» **EXERCISE**: Of all the entries below, only the lines from the one with "What additional information" up to and including the one with "Based on the conversation above" are to be duplicated exactly.

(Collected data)
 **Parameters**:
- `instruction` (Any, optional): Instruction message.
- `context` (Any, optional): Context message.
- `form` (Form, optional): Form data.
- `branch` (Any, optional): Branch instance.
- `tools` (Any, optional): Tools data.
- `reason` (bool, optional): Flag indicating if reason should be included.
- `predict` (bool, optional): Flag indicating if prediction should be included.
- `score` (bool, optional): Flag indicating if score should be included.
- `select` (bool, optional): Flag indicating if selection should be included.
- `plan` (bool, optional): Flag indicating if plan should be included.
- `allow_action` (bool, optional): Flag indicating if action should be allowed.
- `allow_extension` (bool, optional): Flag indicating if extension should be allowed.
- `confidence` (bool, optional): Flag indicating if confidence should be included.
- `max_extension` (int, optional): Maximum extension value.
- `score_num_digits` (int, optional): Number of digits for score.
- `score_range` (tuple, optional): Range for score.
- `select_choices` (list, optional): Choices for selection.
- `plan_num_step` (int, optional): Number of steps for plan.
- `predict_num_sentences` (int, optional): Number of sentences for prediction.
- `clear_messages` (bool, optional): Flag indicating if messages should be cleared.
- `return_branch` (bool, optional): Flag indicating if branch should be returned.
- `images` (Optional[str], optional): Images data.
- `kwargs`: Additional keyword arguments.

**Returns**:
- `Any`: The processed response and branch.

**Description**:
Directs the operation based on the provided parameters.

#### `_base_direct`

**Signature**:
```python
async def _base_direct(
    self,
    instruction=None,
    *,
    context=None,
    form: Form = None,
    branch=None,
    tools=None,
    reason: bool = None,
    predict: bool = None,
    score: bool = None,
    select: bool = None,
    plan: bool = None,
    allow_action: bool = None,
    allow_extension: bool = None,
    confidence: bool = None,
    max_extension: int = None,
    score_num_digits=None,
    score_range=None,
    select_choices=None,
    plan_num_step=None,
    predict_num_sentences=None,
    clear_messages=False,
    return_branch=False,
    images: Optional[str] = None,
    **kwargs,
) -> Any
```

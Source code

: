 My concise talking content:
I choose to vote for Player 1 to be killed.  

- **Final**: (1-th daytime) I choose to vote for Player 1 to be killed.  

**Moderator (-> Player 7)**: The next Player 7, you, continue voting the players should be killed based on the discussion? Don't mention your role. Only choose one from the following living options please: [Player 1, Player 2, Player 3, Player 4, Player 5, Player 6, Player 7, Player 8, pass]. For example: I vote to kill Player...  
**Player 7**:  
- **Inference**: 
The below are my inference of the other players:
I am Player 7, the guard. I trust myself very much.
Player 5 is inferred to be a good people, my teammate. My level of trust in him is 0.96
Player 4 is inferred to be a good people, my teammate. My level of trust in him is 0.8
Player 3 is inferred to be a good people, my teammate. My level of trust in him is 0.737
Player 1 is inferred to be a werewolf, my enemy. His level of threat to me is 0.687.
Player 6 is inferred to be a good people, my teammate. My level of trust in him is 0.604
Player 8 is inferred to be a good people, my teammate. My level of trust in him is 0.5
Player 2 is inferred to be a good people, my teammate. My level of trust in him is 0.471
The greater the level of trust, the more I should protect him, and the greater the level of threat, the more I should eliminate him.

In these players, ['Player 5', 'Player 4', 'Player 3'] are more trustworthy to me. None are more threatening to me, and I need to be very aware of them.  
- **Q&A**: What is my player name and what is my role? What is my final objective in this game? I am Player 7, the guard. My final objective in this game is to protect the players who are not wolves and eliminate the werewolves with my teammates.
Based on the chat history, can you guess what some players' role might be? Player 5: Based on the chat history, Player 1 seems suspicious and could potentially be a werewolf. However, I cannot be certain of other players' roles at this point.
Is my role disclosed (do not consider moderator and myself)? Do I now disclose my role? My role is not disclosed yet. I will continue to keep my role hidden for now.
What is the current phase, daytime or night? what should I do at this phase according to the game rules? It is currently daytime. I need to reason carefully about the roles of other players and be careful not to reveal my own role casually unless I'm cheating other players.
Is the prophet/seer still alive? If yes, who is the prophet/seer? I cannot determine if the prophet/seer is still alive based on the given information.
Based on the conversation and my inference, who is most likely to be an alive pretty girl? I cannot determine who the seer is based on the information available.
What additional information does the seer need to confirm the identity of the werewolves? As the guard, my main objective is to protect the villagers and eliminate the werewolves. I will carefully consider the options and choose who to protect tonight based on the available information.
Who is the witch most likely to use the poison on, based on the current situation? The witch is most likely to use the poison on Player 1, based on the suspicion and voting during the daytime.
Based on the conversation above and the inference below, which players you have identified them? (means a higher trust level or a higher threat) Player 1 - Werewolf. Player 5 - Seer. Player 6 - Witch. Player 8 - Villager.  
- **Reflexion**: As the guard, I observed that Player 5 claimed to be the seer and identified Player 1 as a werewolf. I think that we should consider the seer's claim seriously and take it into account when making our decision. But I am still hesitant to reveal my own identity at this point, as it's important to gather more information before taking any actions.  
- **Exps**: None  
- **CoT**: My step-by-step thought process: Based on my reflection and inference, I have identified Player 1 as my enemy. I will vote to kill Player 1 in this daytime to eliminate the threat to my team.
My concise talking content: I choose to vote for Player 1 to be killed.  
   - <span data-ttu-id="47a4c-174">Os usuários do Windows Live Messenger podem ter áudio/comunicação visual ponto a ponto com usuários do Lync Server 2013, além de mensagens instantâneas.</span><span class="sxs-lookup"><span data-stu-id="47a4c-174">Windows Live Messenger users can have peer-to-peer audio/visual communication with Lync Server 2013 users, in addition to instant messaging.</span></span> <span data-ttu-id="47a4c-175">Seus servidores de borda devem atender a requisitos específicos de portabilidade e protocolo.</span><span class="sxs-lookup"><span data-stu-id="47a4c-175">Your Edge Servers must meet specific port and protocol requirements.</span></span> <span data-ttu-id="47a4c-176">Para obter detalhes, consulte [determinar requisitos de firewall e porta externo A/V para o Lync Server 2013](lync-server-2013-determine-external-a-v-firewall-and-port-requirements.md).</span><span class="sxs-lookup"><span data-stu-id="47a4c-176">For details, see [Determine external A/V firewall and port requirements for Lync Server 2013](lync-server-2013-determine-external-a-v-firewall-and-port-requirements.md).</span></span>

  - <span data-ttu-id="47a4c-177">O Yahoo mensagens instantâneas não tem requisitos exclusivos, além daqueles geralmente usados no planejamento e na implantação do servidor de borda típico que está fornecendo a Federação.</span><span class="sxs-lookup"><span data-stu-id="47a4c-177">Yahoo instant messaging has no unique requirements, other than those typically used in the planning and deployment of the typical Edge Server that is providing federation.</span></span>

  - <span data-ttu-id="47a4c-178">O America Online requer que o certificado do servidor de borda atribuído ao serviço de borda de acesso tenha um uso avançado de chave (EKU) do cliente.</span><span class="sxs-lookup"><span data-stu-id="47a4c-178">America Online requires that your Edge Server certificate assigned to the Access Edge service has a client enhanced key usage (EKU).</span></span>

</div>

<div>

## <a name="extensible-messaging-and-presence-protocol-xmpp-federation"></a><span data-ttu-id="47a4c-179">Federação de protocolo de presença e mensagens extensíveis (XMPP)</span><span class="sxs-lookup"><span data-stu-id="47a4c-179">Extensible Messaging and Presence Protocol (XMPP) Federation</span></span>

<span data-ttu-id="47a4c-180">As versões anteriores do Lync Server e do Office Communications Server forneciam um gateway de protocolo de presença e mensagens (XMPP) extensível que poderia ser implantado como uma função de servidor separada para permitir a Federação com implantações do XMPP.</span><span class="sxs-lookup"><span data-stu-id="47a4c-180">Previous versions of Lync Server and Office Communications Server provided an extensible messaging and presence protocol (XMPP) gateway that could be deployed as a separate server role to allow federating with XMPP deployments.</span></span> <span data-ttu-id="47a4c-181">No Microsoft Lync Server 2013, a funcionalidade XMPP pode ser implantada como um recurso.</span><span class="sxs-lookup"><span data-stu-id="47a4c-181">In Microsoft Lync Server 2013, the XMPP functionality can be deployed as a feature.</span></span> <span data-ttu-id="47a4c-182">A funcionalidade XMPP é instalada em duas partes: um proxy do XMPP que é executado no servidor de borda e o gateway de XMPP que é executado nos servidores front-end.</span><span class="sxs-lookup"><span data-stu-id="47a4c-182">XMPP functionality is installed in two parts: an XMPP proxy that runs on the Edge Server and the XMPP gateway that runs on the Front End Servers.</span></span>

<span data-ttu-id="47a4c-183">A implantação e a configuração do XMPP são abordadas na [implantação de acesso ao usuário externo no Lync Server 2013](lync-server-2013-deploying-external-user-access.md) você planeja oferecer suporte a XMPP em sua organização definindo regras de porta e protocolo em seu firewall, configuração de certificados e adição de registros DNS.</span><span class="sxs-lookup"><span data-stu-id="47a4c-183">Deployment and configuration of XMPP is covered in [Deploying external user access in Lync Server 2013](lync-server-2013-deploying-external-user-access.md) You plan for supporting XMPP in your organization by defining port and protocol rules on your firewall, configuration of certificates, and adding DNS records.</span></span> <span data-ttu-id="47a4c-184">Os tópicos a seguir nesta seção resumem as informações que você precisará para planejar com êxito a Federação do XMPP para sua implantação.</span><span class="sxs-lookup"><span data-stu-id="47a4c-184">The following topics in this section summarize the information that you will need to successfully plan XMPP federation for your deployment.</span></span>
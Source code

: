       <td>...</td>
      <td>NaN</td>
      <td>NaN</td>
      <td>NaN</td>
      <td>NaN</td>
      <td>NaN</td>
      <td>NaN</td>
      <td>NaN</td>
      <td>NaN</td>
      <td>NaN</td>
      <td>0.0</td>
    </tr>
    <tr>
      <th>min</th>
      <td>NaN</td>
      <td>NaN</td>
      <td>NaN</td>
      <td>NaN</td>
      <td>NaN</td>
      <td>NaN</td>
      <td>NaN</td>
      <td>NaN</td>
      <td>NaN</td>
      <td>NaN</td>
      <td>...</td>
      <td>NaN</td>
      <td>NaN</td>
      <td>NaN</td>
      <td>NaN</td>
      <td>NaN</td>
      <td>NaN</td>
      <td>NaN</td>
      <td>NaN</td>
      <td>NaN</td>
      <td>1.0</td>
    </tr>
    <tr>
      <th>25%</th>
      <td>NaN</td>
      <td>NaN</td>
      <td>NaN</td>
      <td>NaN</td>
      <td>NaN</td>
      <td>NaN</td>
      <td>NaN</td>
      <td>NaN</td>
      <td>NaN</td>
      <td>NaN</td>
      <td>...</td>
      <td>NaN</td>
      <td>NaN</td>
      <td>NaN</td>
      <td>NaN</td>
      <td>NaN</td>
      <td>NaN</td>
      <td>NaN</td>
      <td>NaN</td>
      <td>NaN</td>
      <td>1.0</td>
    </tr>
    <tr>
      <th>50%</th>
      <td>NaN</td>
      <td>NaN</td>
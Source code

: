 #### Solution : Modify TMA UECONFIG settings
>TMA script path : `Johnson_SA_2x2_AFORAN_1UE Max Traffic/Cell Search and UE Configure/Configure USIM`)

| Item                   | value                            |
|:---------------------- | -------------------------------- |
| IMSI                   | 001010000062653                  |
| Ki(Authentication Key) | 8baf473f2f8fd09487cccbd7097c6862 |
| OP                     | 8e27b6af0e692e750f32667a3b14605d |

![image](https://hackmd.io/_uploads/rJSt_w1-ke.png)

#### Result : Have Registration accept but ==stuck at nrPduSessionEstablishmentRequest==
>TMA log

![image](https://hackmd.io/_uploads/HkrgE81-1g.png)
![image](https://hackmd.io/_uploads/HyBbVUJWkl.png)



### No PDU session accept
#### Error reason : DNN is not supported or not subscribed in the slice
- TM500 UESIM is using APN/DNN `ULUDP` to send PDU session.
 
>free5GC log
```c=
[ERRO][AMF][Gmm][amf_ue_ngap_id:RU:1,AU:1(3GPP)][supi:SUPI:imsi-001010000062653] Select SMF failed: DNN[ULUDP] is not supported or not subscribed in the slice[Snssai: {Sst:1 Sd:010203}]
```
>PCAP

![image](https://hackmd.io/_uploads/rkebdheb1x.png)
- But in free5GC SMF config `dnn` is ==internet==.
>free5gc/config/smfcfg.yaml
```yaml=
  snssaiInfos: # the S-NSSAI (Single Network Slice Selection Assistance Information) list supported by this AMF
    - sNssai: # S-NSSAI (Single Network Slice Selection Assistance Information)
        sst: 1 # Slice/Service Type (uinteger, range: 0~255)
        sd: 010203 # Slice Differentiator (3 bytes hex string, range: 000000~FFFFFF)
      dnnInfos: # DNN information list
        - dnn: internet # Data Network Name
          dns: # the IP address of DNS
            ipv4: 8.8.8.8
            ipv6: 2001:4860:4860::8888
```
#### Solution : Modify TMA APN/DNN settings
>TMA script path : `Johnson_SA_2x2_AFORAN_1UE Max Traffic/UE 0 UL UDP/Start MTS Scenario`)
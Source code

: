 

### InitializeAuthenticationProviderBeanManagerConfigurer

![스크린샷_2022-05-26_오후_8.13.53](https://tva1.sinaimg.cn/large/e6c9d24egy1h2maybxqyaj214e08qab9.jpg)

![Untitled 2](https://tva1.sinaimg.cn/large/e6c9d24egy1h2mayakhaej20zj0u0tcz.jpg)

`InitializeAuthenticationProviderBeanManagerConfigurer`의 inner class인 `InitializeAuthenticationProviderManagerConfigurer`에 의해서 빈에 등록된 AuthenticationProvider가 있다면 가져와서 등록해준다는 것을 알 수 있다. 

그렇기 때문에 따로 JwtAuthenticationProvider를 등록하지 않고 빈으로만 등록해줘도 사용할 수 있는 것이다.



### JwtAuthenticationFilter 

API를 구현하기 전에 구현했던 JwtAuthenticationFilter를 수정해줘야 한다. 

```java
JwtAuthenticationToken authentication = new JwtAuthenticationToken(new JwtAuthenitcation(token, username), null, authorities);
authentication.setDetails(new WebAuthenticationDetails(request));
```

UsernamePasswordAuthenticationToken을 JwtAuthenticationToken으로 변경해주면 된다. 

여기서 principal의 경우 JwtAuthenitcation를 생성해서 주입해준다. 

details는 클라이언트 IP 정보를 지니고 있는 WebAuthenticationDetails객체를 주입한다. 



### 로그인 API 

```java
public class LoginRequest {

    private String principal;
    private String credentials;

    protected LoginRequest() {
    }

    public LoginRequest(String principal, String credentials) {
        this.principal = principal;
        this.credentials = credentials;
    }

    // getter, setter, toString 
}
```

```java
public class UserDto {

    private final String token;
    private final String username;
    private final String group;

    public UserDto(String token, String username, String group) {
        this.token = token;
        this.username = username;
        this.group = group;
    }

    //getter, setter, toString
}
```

» **RESULT OF THE TASK**:
What additional information does the seer need to confirm the identity of the werewolves? As the guard, my main objective is to protect the villagers and eliminate the werewolves. I will carefully consider the options and choose who to protect tonight based on the available information.
Who is the witch most likely to use the poison on, based on the current situation? The witch is most likely to use the poison on Player 1, based on the suspicion and voting during the daytime.
Based on the conversation above and the inference below, which players you have identified them? (means a higher trust level or a higher threat) Player 1 - Werewolf. Player 5 - Seer. Player 6 - Witch. Player 8 - Villager.  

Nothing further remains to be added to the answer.